(THE DATA)

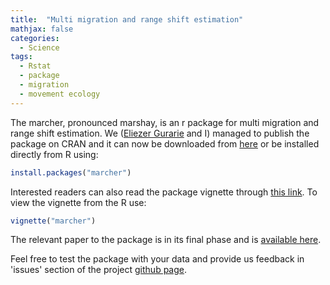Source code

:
 ```yaml
---
title:  "Multi migration and range shift estimation"
mathjax: false
categories: 
  - Science
tags:
  - Rstat
  - package
  - migration
  - movement ecology
---
```



The marcher, pronounced marshay, is an r package for multi migration and range shift estimation. We ([Eliezer Gurarie](https://terpconnect.umd.edu/~egurarie/) and I) managed to publish the package on CRAN and it can now be downloaded from [here](https://cran.r-project.org/web/packages/marcher/index.html) or be installed directly from R using:

```r
install.packages("marcher")
```

Interested readers can also read the package vignette through [this link](https://cran.r-project.org/web/packages/marcher/vignettes/marcher.html).
To view the vignette from the R use:

```r
vignette("marcher")
```

The relevant paper to the package is in its final phase and is [available here](http://dx.doi.org/10.1111/1365-2656.12674).

Feel free to test the package with your data and provide us feedback in 'issues' section of the project [github page](https://github.com/EliGurarie/marcher).
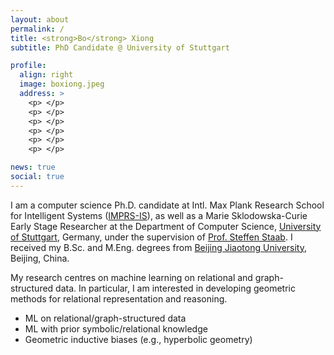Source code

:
 ```yaml
---
layout: about
permalink: /
title: <strong>Bo</strong> Xiong
subtitle: PhD Candidate @ University of Stuttgart

profile:
  align: right
  image: boxiong.jpeg
  address: >
    <p> </p>
    <p> </p>
    <p> </p>
    <p> </p>
    <p> </p>
    <p> </p>

news: true
social: true
---
```


I am a computer science Ph.D. candidate at Intl. Max Plank Research School for Intelligent Systems ([IMPRS-IS](https://imprs.is.mpg.de/)), as well as a Marie Sklodowska-Curie Early Stage Researcher at the Department of Computer Science, [University of Stuttgart](https://www.uni-stuttgart.de/en/), Germany, under the supervision of [Prof. Steffen Staab](https://www.southampton.ac.uk/people/5xf8n2/professor-steffen-staab). 
I received my B.Sc. and M.Eng. degrees from [Beijing Jiaotong University](http://en.njtu.edu.cn/), Beijing, China.  

My research centres on machine learning on relational and graph-structured data. 
In particular, I am interested in developing geometric methods for relational representation and reasoning.

- ML on relational/graph-structured data 
- ML with prior symbolic/relational knowledge
- Geometric inductive biases (e.g., hyperbolic geometry)



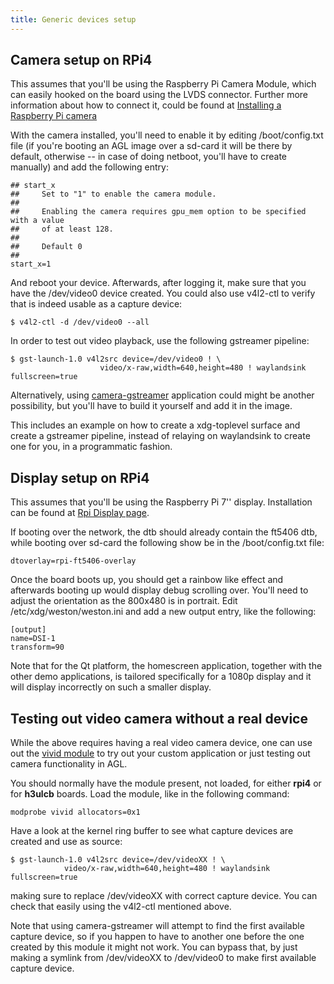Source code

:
 ```yaml
---
title: Generic devices setup
---
```


## Camera setup on RPi4

This assumes that you'll be using the Raspberry Pi Camera Module, which can
easily hooked on the board using the LVDS connector. Further more information
about how to connect it, could be found at
[Installing a Raspberry Pi camera](https://www.raspberrypi.com/documentation/accessories/camera.html#installing-a-raspberry-pi-camera)

With the camera installed, you'll need to enable it by editing /boot/config.txt
file (if you're booting an AGL image over a sd-card it will be there by
default, otherwise -- in case of doing netboot, you'll have to create
manually) and add the following entry:


	## start_x
	##     Set to "1" to enable the camera module.
	##
	##     Enabling the camera requires gpu_mem option to be specified with a value
	##     of at least 128.
	##
	##     Default 0
	##
	start_x=1

And reboot your device. Afterwards, after logging it, make sure that you have
the /dev/video0 device created. You could also use v4l2-ctl to verify
that is indeed usable as a capture device:

	$ v4l2-ctl -d /dev/video0 --all

In order to test out video playback, use the following gstreamer pipeline:

	$ gst-launch-1.0 v4l2src device=/dev/video0 ! \
						video/x-raw,width=640,height=480 ! waylandsink fullscreen=true

Alternatively, using [camera-gstreamer](https://gerrit.automotivelinux.org/gerrit/gitweb?p=apps/camera-gstreamer.git;a=summary)
application could might be another possibility, but you'll have to build it
yourself and add it in the image.

This includes an example on how to create a xdg-toplevel surface and create a
gstreamer pipeline, instead of relaying on waylandsink to create one for you,
in a programmatic fashion.

## Display setup on RPi4

This assumes that you'll be using the Raspberry Pi 7'' display. Installation
can be found at [Rpi Display page](https://www.raspberrypi.com/documentation/accessories/display.html).

If booting over the network, the dtb should already contain the ft5406 dtb,
while booting over sd-card the following show be in the /boot/config.txt
file:

	dtoverlay=rpi-ft5406-overlay

Once the board boots up, you should get a rainbow like effect and afterwards
booting up would display debug scrolling over. You'll need to adjust the
orientation as the 800x480 is in portrait.  Edit /etc/xdg/weston/weston.ini and
add a new output entry, like the following:

	[output]
	name=DSI-1
	transform=90

Note that for the Qt platform, the homescreen application, together with the
other demo applications, is tailored specifically for a 1080p display and it
will display incorrectly on such a smaller display.

## Testing out video camera without a real device

While the above requires having a real video camera device, one can use out
the [vivid module](https://docs.kernel.org/admin-guide/media/vivid.html?highlight=vivid#the-virtual-video-test-driver-vivid)
to try out your custom application or just testing out camera functionality in AGL.

You should normally have the module present, not loaded, for either **rpi4** or for
**h3ulcb** boards. Load the module, like in the following command:

	modprobe vivid allocators=0x1

Have a look at the kernel ring buffer to see what capture devices are created
and use as source:

	$ gst-launch-1.0 v4l2src device=/dev/videoXX ! \
				video/x-raw,width=640,height=480 ! waylandsink fullscreen=true

making sure to replace /dev/videoXX with correct capture device. You can check
that easily using the v4l2-ctl mentioned above.

Note that using camera-gstreamer will attempt to find the first available
capture device, so if you happen to have to another one before the one created
by this module it might not work. You can bypass that, by just making a symlink
from /dev/videoXX to /dev/video0 to make first available capture device.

(End THE DATA)

- _EXERCISE OBJECTIVE_: The answer must be a single number: how many lines in the records above contain the word "entry".

- _OUTPUT FOR THIS EXERCISE_: 2